The newest generation of adults grew up with technology. Many of them had cell phones from a young age and could even use computers better than their parents before they reached adulthood. This generation, often referred to as millenials, is comfortable with technology and often adapts quickly to new ones.
What does this mean for estate planning? It means that younger adults like you in particular will need to pay close attention to their digital assets when considering their estate plans.
How much of your estate is online?
Do you check your bank balance online? Perhaps you make your car loan payments online along with your rent or mortgage loan payment. Even your social media accounts such as Facebook, Twitter and Instagram need attention when creating an estate plan. If you happen to make your living on YouTube, you certainly need to make sure your digital affairs are in order.
These are just some of the digital assets that many people, especially younger people, tend to have these days. Estate planning law has struggled to keep up with the need for dealing with these types of assets, and the more proactive you are now, the less frustration, confusion and extra effort your loved ones will go through if you pass away.
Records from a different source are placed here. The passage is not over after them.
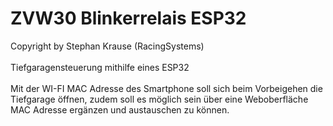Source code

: # ZVW30 Blinkerrelais ESP32

Copyright by Stephan Krause (RacingSystems)<br/>
<br/>
Tiefgaragensteuerung mithilfe eines ESP32
<br/>
<br/>
Mit der WI-FI MAC Adresse des Smartphone soll sich beim Vorbeigehen die Tiefgarage öffnen, zudem soll es möglich sein über eine Weboberfläche MAC Adresse ergänzen und austauschen zu können.
<br/>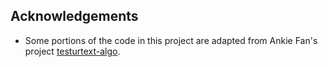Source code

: ## Acknowledgements

- Some portions of the code in this project are adapted from Ankie Fan's project [testurtext-algo](https://github.com/AnkieFan/testurtext-algo/tree/main).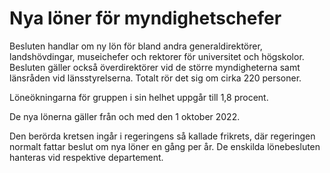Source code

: # Nya löner för myndighetschefer

Besluten handlar om ny lön för bland andra generaldirektörer, landshövdingar, museichefer och rektorer för universitet och högskolor. Besluten gäller också överdirektörer vid de större myndigheterna samt länsråden vid länsstyrelserna. Totalt rör det sig om cirka 220 personer.

Löneökningarna för gruppen i sin helhet uppgår till 1,8 procent.

De nya lönerna gäller från och med den 1 oktober 2022.

Den berörda kretsen ingår i regeringens så kallade frikrets, där regeringen normalt fattar beslut om nya löner en gång per år. De enskilda lönebesluten hanteras vid respektive departement.

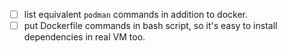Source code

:* [ ] list equivalent `podman` commands in addition to docker.
* [ ] put Dockerfile commands in bash script, so it's easy to install dependencies in real VM too.
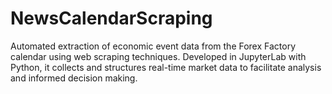 # NewsCalendarScraping

Automated extraction of economic event data from the Forex Factory calendar using web scraping techniques. Developed in JupyterLab with Python, it collects and structures real-time market data to facilitate analysis and informed decision making.
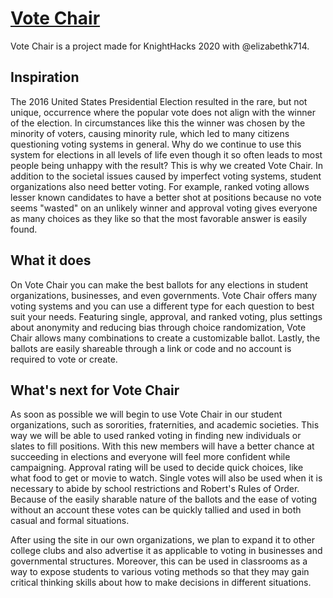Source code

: # [Vote Chair](http://votechair.tech)

Vote Chair is a project made for KnightHacks 2020 with @elizabethk714.

## Inspiration

The 2016 United States Presidential Election resulted in the rare, but not unique, occurrence where the popular vote does not align with the winner of the election. In circumstances like this the winner was chosen by the minority of voters, causing minority rule, which led to many citizens questioning voting systems in general. Why do we continue to use this system for elections in all levels of life even though it so often leads to most people being unhappy with the result? This is why we created Vote Chair. In addition to the societal issues caused by imperfect voting systems, student organizations also need better voting. For example, ranked voting allows lesser known candidates to have a better shot at positions because no vote seems "wasted" on an unlikely winner and approval voting gives everyone as many choices as they like so that the most favorable answer is easily found.

## What it does

On Vote Chair you can make the best ballots for any elections in student organizations, businesses, and even governments. Vote Chair offers many voting systems and you can use a different type for each question to best suit your needs. Featuring single, approval, and ranked voting, plus settings about anonymity and reducing bias through choice randomization, Vote Chair allows many combinations to create a customizable ballot. Lastly, the ballots are easily shareable through a link or code and no account is required to vote or create.

## What's next for Vote Chair

As soon as possible we will begin to use Vote Chair in our student organizations, such as sororities, fraternities, and academic societies. This way we will be able to used ranked voting in finding new individuals or slates to fill positions. With this new members will have a better chance at succeeding in elections and everyone will feel more confident while campaigning. Approval rating will be used to decide quick choices, like what food to get or movie to watch. Single votes will also be used when it is necessary to abide by school restrictions and Robert's Rules of Order. Because of the easily sharable nature of the ballots and the ease of voting without an account these votes can be quickly tallied and used in both casual and formal situations.

After using the site in our own organizations, we plan to expand it to other college clubs and also advertise it as applicable to voting in businesses and governmental structures. Moreover, this can be used in classrooms as a way to expose students to various voting methods so that they may gain critical thinking skills about how to make decisions in different situations.

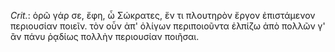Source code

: 

*Crit.*: ὁρῶ γάρ σε, ἔφη, ὦ Σώκρατες, ἕν τι πλουτηρὸν ἔργον ἐπιστάμενον περιουσίαν ποιεῖν. τὸν οὖν ἀπ' ὀλίγων περιποιοῦντα ἐλπίζω ἀπὸ πολλῶν γ' ἂν πάνυ ῥᾳδίως πολλὴν περιουσίαν ποιῆσαι.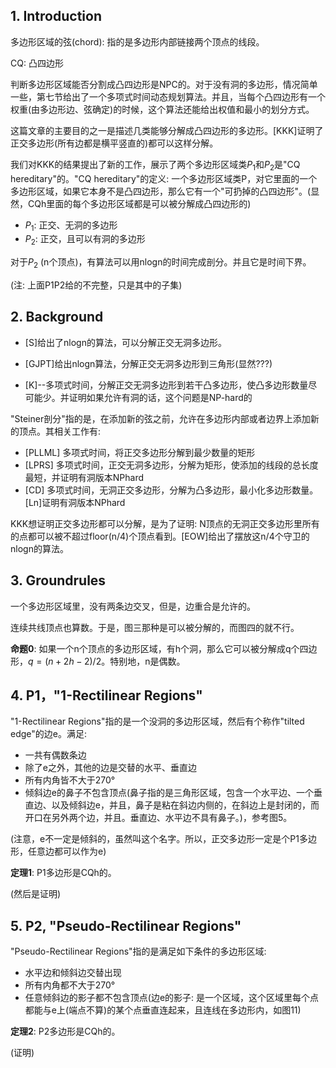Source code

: ## 1. Introduction

多边形区域的弦(chord):  指的是多边形内部链接两个顶点的线段。

CQ: 凸四边形

判断多边形区域能否分割成凸四边形是NPC的。对于没有洞的多边形，情况简单一些，第七节给出了一个多项式时间动态规划算法。并且，当每个凸四边形有一个权重(由多边形边、弦确定)的时候，这个算法还能给出权值和最小的划分方式。

这篇文章的主要目的之一是描述几类能够分解成凸四边形的多边形。[KKK]证明了正交多边形(所有边都是横平竖直的)都可以这样分解。

我们对KKK的结果提出了新的工作，展示了两个多边形区域类$P_1$和$P_2$是"CQ hereditary"的。"CQ hereditary"的定义: 一个多边形区域类P，对它里面的一个多边形区域，如果它本身不是凸四边形，那么它有一个"可扔掉的凸四边形"。(显然，CQh里面的每个多边形区域都是可以被分解成凸四边形的)

* $P_1$: 正交、无洞的多边形
* $P_2$: 正交，且可以有洞的多边形

对于$P_2$ (n个顶点)，有算法可以用nlogn的时间完成剖分。并且它是时间下界。

(注: 上面P1P2给的不完整，只是其中的子集)

## 2. Background

* [S]给出了nlogn的算法，可以分解正交无洞多边形。


* [GJPT]给出nlogn算法，分解正交无洞多边形到三角形(显然???)


* [K]--多项式时间，分解正交无洞多边形到若干凸多边形，使凸多边形数量尽可能少。并证明如果允许有洞的话，这个问题是NP-hard的

"Steiner剖分"指的是，在添加新的弦之前，允许在多边形内部或者边界上添加新的顶点。其相关工作有:

* [PLLML] 多项式时间，将正交多边形分解到最少数量的矩形
* [LPRS] 多项式时间，正交无洞多边形，分解为矩形，使添加的线段的总长度最短，并证明有洞版本NPhard
* [CD] 多项式时间，无洞正交多边形，分解为凸多边形，最小化多边形数量。[Ln]证明有洞版本NPhard

KKK想证明正交多边形都可以分解，是为了证明: N顶点的无洞正交多边形里所有的点都可以被不超过floor(n/4)个顶点看到。[EOW]给出了摆放这n/4个守卫的nlogn的算法。

## 3. Groundrules

一个多边形区域里，没有两条边交叉，但是，边重合是允许的。

连续共线顶点也算数。于是，图三那种是可以被分解的，而图四的就不行。

**命题0**: 如果一个n个顶点的多边形区域，有h个洞，那么它可以被分解成q个四边形，$q=(n+2h-2)/2$。特别地，n是偶数。

## 4. P1，"1-Rectilinear Regions"

"1-Rectilinear Regions"指的是一个没洞的多边形区域，然后有个称作"tilted edge"的边e。满足:

* 一共有偶数条边
* 除了e之外，其他的边是交替的水平、垂直边
* 所有内角皆不大于270°
* 倾斜边e的鼻子不包含顶点(鼻子指的是三角形区域，包含一个水平边、一个垂直边、以及倾斜边e，并且，鼻子是粘在斜边内侧的，在斜边上是封闭的，而开口在另外两个边，并且。垂直边、水平边不具有鼻子。)，参考图5。

(注意，e不一定是倾斜的，虽然叫这个名字。所以，正交多边形一定是个P1多边形，任意边都可以作为e)

**定理1**: P1多边形是CQh的。

(然后是证明)

## 5. P2, "Pseudo-Rectilinear Regions"

"Pseudo-Rectilinear Regions"指的是满足如下条件的多边形区域:

* 水平边和倾斜边交替出现
* 所有内角都不大于270°
* 任意倾斜边的影子都不包含顶点(边e的影子: 是一个区域，这个区域里每个点都能与e上(端点不算)的某个点垂直连起来，且连线在多边形内，如图11)

**定理2**: P2多边形是CQh的。

(证明)
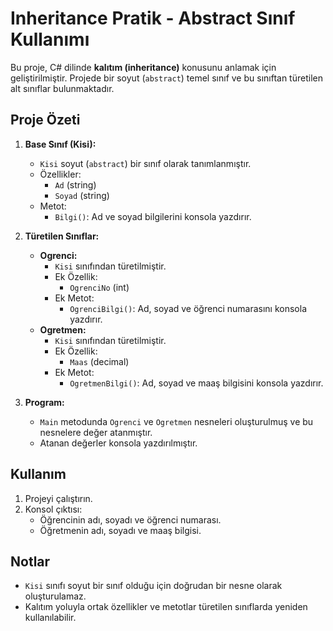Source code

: # Inheritance Pratik - Abstract Sınıf Kullanımı

Bu proje, C# dilinde **kalıtım (inheritance)** konusunu anlamak için geliştirilmiştir. Projede bir soyut (`abstract`) temel sınıf ve bu sınıftan türetilen alt sınıflar bulunmaktadır.

## Proje Özeti

1. **Base Sınıf (Kisi):**
   - `Kisi` soyut (`abstract`) bir sınıf olarak tanımlanmıştır.
   - Özellikler:
     - `Ad` (string)
     - `Soyad` (string)
   - Metot:
     - `Bilgi()`: Ad ve soyad bilgilerini konsola yazdırır.

2. **Türetilen Sınıflar:**
   - **Ogrenci:**
     - `Kisi` sınıfından türetilmiştir.
     - Ek Özellik:
       - `OgrenciNo` (int)
     - Ek Metot:
       - `OgrenciBilgi()`: Ad, soyad ve öğrenci numarasını konsola yazdırır.
   - **Ogretmen:**
     - `Kisi` sınıfından türetilmiştir.
     - Ek Özellik:
       - `Maas` (decimal)
     - Ek Metot:
       - `OgretmenBilgi()`: Ad, soyad ve maaş bilgisini konsola yazdırır.

3. **Program:**
   - `Main` metodunda `Ogrenci` ve `Ogretmen` nesneleri oluşturulmuş ve bu nesnelere değer atanmıştır.
   - Atanan değerler konsola yazdırılmıştır.

## Kullanım

1. Projeyi çalıştırın.
2. Konsol çıktısı:
   - Öğrencinin adı, soyadı ve öğrenci numarası.
   - Öğretmenin adı, soyadı ve maaş bilgisi.

## Notlar

- `Kisi` sınıfı soyut bir sınıf olduğu için doğrudan bir nesne olarak oluşturulamaz.
- Kalıtım yoluyla ortak özellikler ve metotlar türetilen sınıflarda yeniden kullanılabilir.
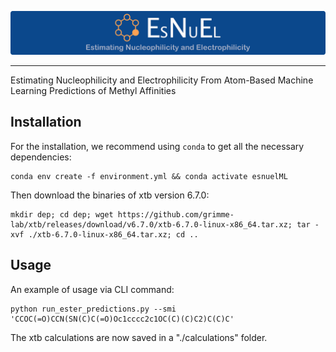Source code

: <p align="center">
  <img src="image/logo.png"/>
</p>

---

Estimating Nucleophilicity and Electrophilicity From Atom-Based Machine Learning Predictions of Methyl Affinities


## Installation

For the installation, we recommend using `conda` to get all the necessary dependencies:

    conda env create -f environment.yml && conda activate esnuelML


Then download the binaries of xtb version 6.7.0:

    mkdir dep; cd dep; wget https://github.com/grimme-lab/xtb/releases/download/v6.7.0/xtb-6.7.0-linux-x86_64.tar.xz; tar -xvf ./xtb-6.7.0-linux-x86_64.tar.xz; cd ..


## Usage

An example of usage via CLI command:

    python run_ester_predictions.py --smi 'CCOC(=O)CCN(SN(C)C(=O)Oc1cccc2c1OC(C)(C)C2)C(C)C'

The xtb calculations are now saved in a "./calculations" folder.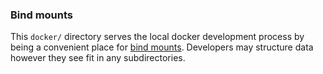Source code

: ### Bind mounts

This `docker/` directory serves the local docker development process by being a convenient place
for [bind mounts](https://docs.docker.com/storage/bind-mounts/). Developers may structure data
however they see fit in any subdirectories.
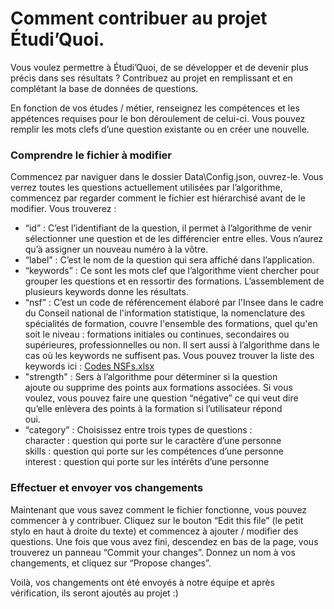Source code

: 
#  Comment  contribuer au projet  Étudi’Quoi.

Vous voulez permettre à  Étudi’Quoi, de se développer et de devenir plus précis dans ses résultats ? Contribuez au projet en remplissant et en complétant la base de données de questions.

En fonction de vos  études / métier, renseignez les compétences et les appétences requises pour le bon déroulement de celui-ci. Vous pouvez remplir les mots clefs d’une question existante ou en créer une nouvelle.

### Comprendre le fichier à modifier

Commencez par naviguer dans le dossier  Data\Config.json,  ouvrez-le. Vous verrez toutes les questions actuellement utilisées par l’algorithme, commencez par regarder comment le fichier est hiérarchisé avant de le modifier. Vous trouverez :

 - “id” : C’est l’identifiant de la question, il permet à l’algorithme
   de venir sélectionner une question et de les différencier entre
   elles. Vous n’aurez qu’à assigner un nouveau numéro à la vôtre.
 - “label” : C’est le nom de la question qui sera affiché dans
   l’application.
 - “keywords” : Ce  sont les mots  clef  que l’algorithme vient chercher
   pour grouper les questions et en ressortir des formations.
   L’assemblement de plusieurs  keywords  donne les résultats.
 - “nsf” : C’est un code de référencement  élaboré  par l'Insee dans le
   cadre du Conseil national de l'information statistique, la
   nomenclature des spécialités de formation, couvre l'ensemble des
   formations, quel qu'en soit le niveau : formations initiales ou
   continues, secondaires ou supérieures, professionnelles ou non. Il
   sert aussi à l’algorithme dans le cas où les  keywords  ne suffisent
   pas. Vous pouvez trouver la liste des  keywords  ici : [Codes 
   NSFs.xlsx](https://docs.google.com/spreadsheets/d/1cJzJtcfU08uh0T8EWiUBaVGqxbRpr1fA/edit#gid=1223005889)
 - "strength" : Sers à l’algorithme pour déterminer si la question   
   ajoute ou supprime des points aux formations associées. Si vous   
   voulez, vous pouvez faire une question “négative” ce qui veut dire   
   qu’elle enlèvera des points à la formation si l’utilisateur répond   
   oui.
 - “category” : Choisissez  entre trois types de questions :   
   character  : question qui porte sur le caractère d’une personne   
   skills  : question qui porte sur les compétences d’une personne   
   interest  : question qui porte sur les intérêts d’une personne

### Effectuer et envoyer vos changements

Maintenant que  vous savez comment le fichier fonctionne, vous pouvez commencer à y contribuer. Cliquez sur le bouton “Edit  this  file”  (le petit stylo en haut à droite du texte)  et commencez à  ajouter / modifier  des questions. Une fois que vous avez fini,  descendez  en bas de la page, vous trouverez un panneau “Commit  your  changes”. Donnez un nom à vos changements, et cliquez sur “Propose changes”.

Voilà, vos changements ont été envoyés à notre équipe et après vérification, ils seront ajoutés au projet :)
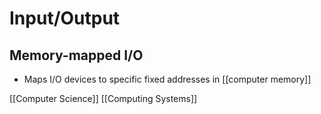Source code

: # Input/Output

## Memory-mapped I/O

- Maps I/O devices to specific fixed addresses in [[computer memory]]

[[Computer Science]] [[Computing Systems]]

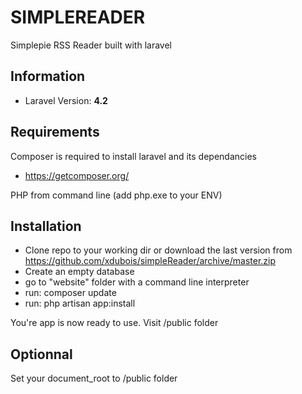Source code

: # SIMPLEREADER #
Simplepie RSS Reader built with laravel
## Information ##
* Laravel Version: **4.2**

## Requirements ##

Composer is required to install laravel and its dependancies
* https://getcomposer.org/

PHP from command line
(add php.exe to your ENV)

## Installation ##

* Clone repo to your working dir or download the last version from https://github.com/xdubois/simpleReader/archive/master.zip
* Create an empty database
* go to "website" folder with a command line interpreter
* run: composer update
* run: php artisan app:install

You're app is now ready to use.
Visit /public folder

## Optionnal ##

Set your document_root to /public folder
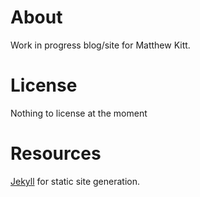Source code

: # About #
Work in progress blog/site for Matthew Kitt.

# License #
Nothing to license at the moment

# Resources #
[Jekyll](http://github.com/mojombo/jekyll "Jekyll") for static site generation.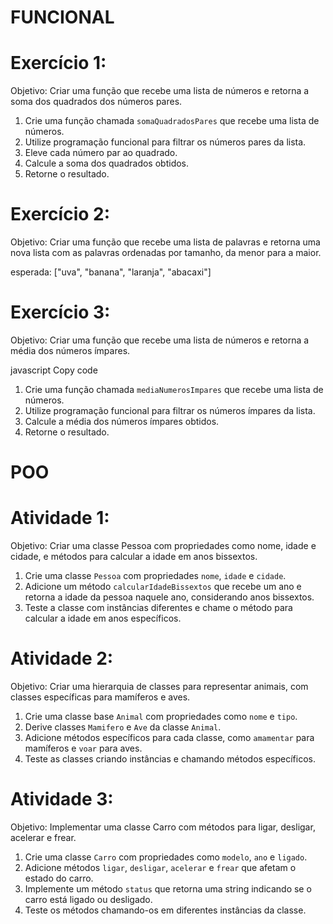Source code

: # FUNCIONAL

# Exercício 1:

Objetivo: Criar uma função que recebe uma lista de números e retorna a soma dos quadrados dos números pares.

1. Crie uma função chamada `somaQuadradosPares` que recebe uma lista de números.
2. Utilize programação funcional para filtrar os números pares da lista.
3. Eleve cada número par ao quadrado.
4. Calcule a soma dos quadrados obtidos.
5. Retorne o resultado.

# Exercício 2:

Objetivo: Criar uma função que recebe uma lista de palavras e retorna uma nova lista com as palavras ordenadas por tamanho, da menor para a maior.

esperada: ["uva", "banana", "laranja", "abacaxi"]

# Exercício 3:

Objetivo: Criar uma função que recebe uma lista de números e retorna a média dos números ímpares.

javascript
Copy code

1. Crie uma função chamada `mediaNumerosImpares` que recebe uma lista de números.
2. Utilize programação funcional para filtrar os números ímpares da lista.
3. Calcule a média dos números ímpares obtidos.
4. Retorne o resultado.

# POO

# Atividade 1:

Objetivo: Criar uma classe Pessoa com propriedades como nome, idade e cidade, e métodos para calcular a idade em anos bissextos.

1. Crie uma classe `Pessoa` com propriedades `nome`, `idade` e `cidade`.
2. Adicione um método `calcularIdadeBissextos` que recebe um ano e retorna a idade da pessoa naquele ano, considerando anos bissextos.
3. Teste a classe com instâncias diferentes e chame o método para calcular a idade em anos específicos.

# Atividade 2:

Objetivo: Criar uma hierarquia de classes para representar animais, com classes específicas para mamíferos e aves.

1. Crie uma classe base `Animal` com propriedades como `nome` e `tipo`.
2. Derive classes `Mamifero` e `Ave` da classe `Animal`.
3. Adicione métodos específicos para cada classe, como `amamentar` para mamíferos e `voar` para aves.
4. Teste as classes criando instâncias e chamando métodos específicos.

# Atividade 3:

Objetivo: Implementar uma classe Carro com métodos para ligar, desligar, acelerar e frear.

1. Crie uma classe `Carro` com propriedades como `modelo`, `ano` e `ligado`.
2. Adicione métodos `ligar`, `desligar`, `acelerar` e `frear` que afetam o estado do carro.
3. Implemente um método `status` que retorna uma string indicando se o carro está ligado ou desligado.
4. Teste os métodos chamando-os em diferentes instâncias da classe.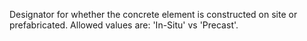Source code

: ﻿Designator for whether the concrete element is constructed on site or prefabricated. Allowed values are: 'In-Situ' vs 'Precast'.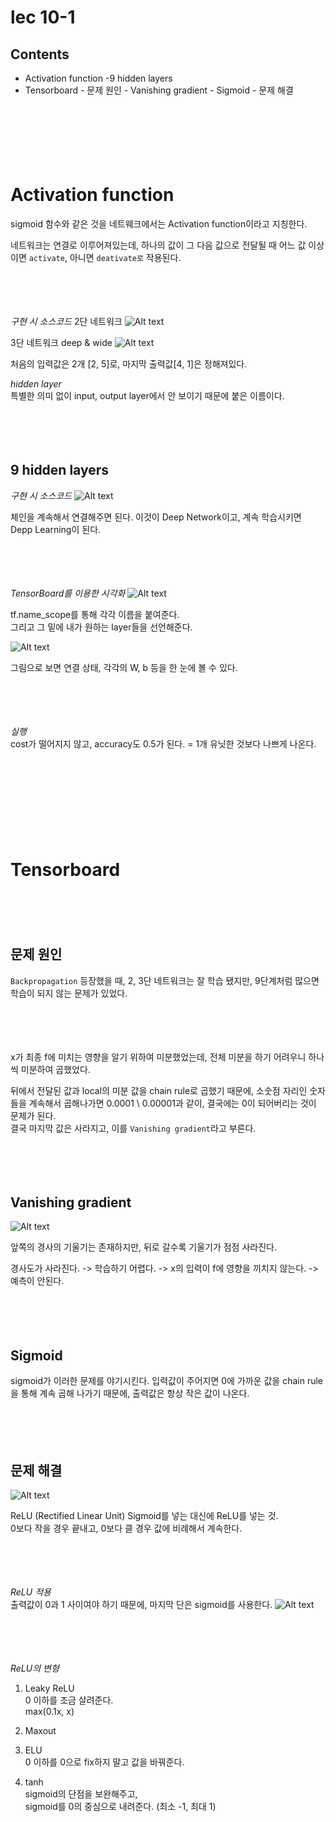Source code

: # lec 10-1

## Contents

- Activation function
  -9 hidden layers
- Tensorboard - 문제 원인 - Vanishing gradient - Sigmoid - 문제 해결
  ㅤ

ㅤ

ㅤ

ㅤ

# Activation function

sigmoid 함수와 같은 것을 네트웨크에서는 Activation function이라고 지칭한다.

네트워크는 연결로 이루어져있는데, 하나의 값이 그 다음 값으로 전달될 때 어느 값 이상이면 `activate`, 아니면 `deativate로` 작용된다.

ㅤ

ㅤ

_구현 시 소스코드_
2단 네트워크
![Alt text](image.png)

3단 네트워크 deep & wide
![Alt text](image-1.png)

처음의 입력값은 2개 [2, 5]로, 마지막 출력값[4, 1]은 정해져있다.

_hidden layer_  
특별한 의미 없이 input, output layer에서 안 보이기 때문에 붙은 이름이다.

ㅤ

ㅤ

## 9 hidden layers

_구현 시 소스코드_
![Alt text](image-2.png)

체인을 계속해서 연결해주면 된다.
이것이 Deep Network이고, 계속 학습시키면 Depp Learning이 된다.

ㅤ

ㅤ

_TensorBoard를 이용한 시각화_
![Alt text](image-3.png)

tf.name_scope를 통해 각각 이름을 붙여준다.  
그리고 그 밑에 내가 원하는 layer들을 선언해준다.

![Alt text](image-4.png)

그림으로 보면 연결 상태, 각각의 W, b 등을 한 눈에 볼 수 있다.

ㅤ

ㅤ

_실행_  
cost가 떨어지지 않고, accuracy도 0.5가 된다. = 1개 유닛한 것보다 나쁘게 나온다.

ㅤ

ㅤ

ㅤ

ㅤ

# Tensorboard

ㅤ

ㅤ

## 문제 원인

`Backpropagation` 등장했을 때, 2, 3단 네트워크는 잘 학습 됐지만, 9단계처럼 많으면 학습이 되지 않는 문제가 있었다.

ㅤ

ㅤ

x가 최종 f에 미치는 영향을 알기 위하여 미분했었는데, 전체 미분을 하기 어려우니 하나 씩 미분하여 곱했었다.

뒤에서 전달된 값과 local의 미분 값을 chain rule로 곱했기 때문에, 소숫점 자리인 숫자들을 계속해서 곱해나가면 0.0001 \ 0.00001과 같이, 결국에는 0이 되어버리는 것이 문제가 된다.  
결국 마지막 값은 사라지고, 이를 `Vanishing gradient`라고 부른다.

ㅤ

ㅤ

## Vanishing gradient

![Alt text](image-5.png)

앞쪽의 경사의 기울기는 존재하지만, 뒤로 갈수록 기울기가 점점 사라진다.

경사도가 사라진다. -> 학습하기 어렵다. -> x의 입력이 f에 영향을 끼치지 않는다. -> 예측이 안된다.

ㅤ

ㅤ

## Sigmoid

sigmoid가 이러한 문제를 야기시킨다.
입력값이 주어지면 0에 가까운 값을 chain rule을 통해 계속 곱해 나가기 때문에, 출력값은 항상 작은 값이 나온다.

ㅤ

ㅤ

## 문제 해결

![Alt text](image-7.png)

ReLU (Rectified Linear Unit)
Sigmoid를 넣는 대신에 ReLU를 넣는 것.  
0보다 작을 경우 끝내고, 0보다 클 경우 값에 비례해서 계속한다.

ㅤ

ㅤ

_ReLU 적용_  
출력값이 0과 1 사이여야 하기 때문에, 마지막 단은 sigmoid를 사용한다.
![Alt text](image-8.png)

ㅤ

ㅤ

_ReLU의 변형_

1. Leaky ReLU  
   0 이하를 조금 살려준다.  
   max(0.1x, x)

2. Maxout

3. ELU  
   0 이하를 0으로 fix하지 말고 값을 바꿔준다.

4. tanh  
   sigmoid의 단점을 보완해주고,  
   sigmoid를 0의 중심으로 내려준다. (최소 -1, 최대 1)
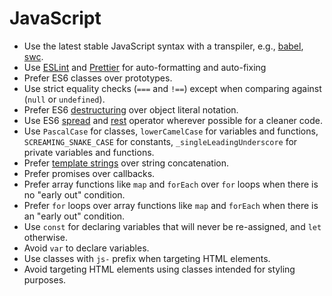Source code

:# JavaScript

- Use the latest stable JavaScript syntax with a transpiler, e.g., [babel], [swc].
- Use [ESLint] and [Prettier] for auto-formatting and auto-fixing
- Prefer ES6 classes over prototypes.
- Use strict equality checks (`===` and `!==`) except when comparing against
  (`null` or `undefined`).
- Prefer ES6 [destructuring] over object literal notation.
- Use ES6 [spread] and [rest] operator wherever possible for a cleaner code.
- Use `PascalCase` for classes, `lowerCamelCase` for variables and functions,
  `SCREAMING_SNAKE_CASE` for constants, `_singleLeadingUnderscore` for private
  variables and functions.
- Prefer [template strings] over string concatenation.
- Prefer promises over callbacks.
- Prefer array functions like `map` and `forEach` over `for` loops when there is no "early out" condition.
- Prefer `for` loops  over array functions like `map` and `forEach` when there is an "early out" condition.
- Use `const` for declaring variables that will never be re-assigned, and `let`
  otherwise.
- Avoid `var` to declare variables.
- Use classes with `js-` prefix when targeting HTML elements.
- Avoid targeting HTML elements using classes intended for styling purposes.

[babel]: https://babeljs.io/
[destructuring]: https://developer.mozilla.org/en-US/docs/Web/JavaScript/Reference/Operators/Destructuring_assignment
[eslint]: https://eslint.org/
[prettier]: https://prettier.io/
[rest]: https://developer.mozilla.org/en-US/docs/Web/JavaScript/Reference/Functions/rest_parameters
[spread]: https://developer.mozilla.org/en-US/docs/Web/JavaScript/Reference/Operators/Spread_syntax
[swc]: https://swc.rs
[template strings]: https://developer.mozilla.org/en-US/docs/Web/JavaScript/Reference/template_strings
You may think that you are too young to need an estate plan, but if your digital footprint includes any of the above and more, you do.
The law is catching up
If your family members attempt to access your personal accounts, even if you are deceased, they could face criminal charges for doing so. In order to remove this possibility, the Revised Uniform Fiduciary Access to Digital Assets Act came into being. This allows you to appoint someone you trust to access your digital accounts in the event of your death. Many states, including Washington adopted this law.
The other reason you need to appoint a fiduciary to handle your digital life is that you may end up in a position where you can't, at least temporarily. For example, if you suffered serious injuries in a car accident and couldn't make decisions for yourself, you can choose someone to make them for you. The RUFADA allows you to designate someone as a fiduciary for your digital assets in your will, trust or power of attorney.
Making sure you do it right
Even though you may look to the internet for answers to many of your needs, you may want to avoid doing so when it comes to estate planning. The law outlines certain requirements for your documentation, and if they are not present, a probate court could end up invalidating your documents when they are needed the most. Instead, you could take advantage of the legal resources in your area to help ensure you do everything right the first time.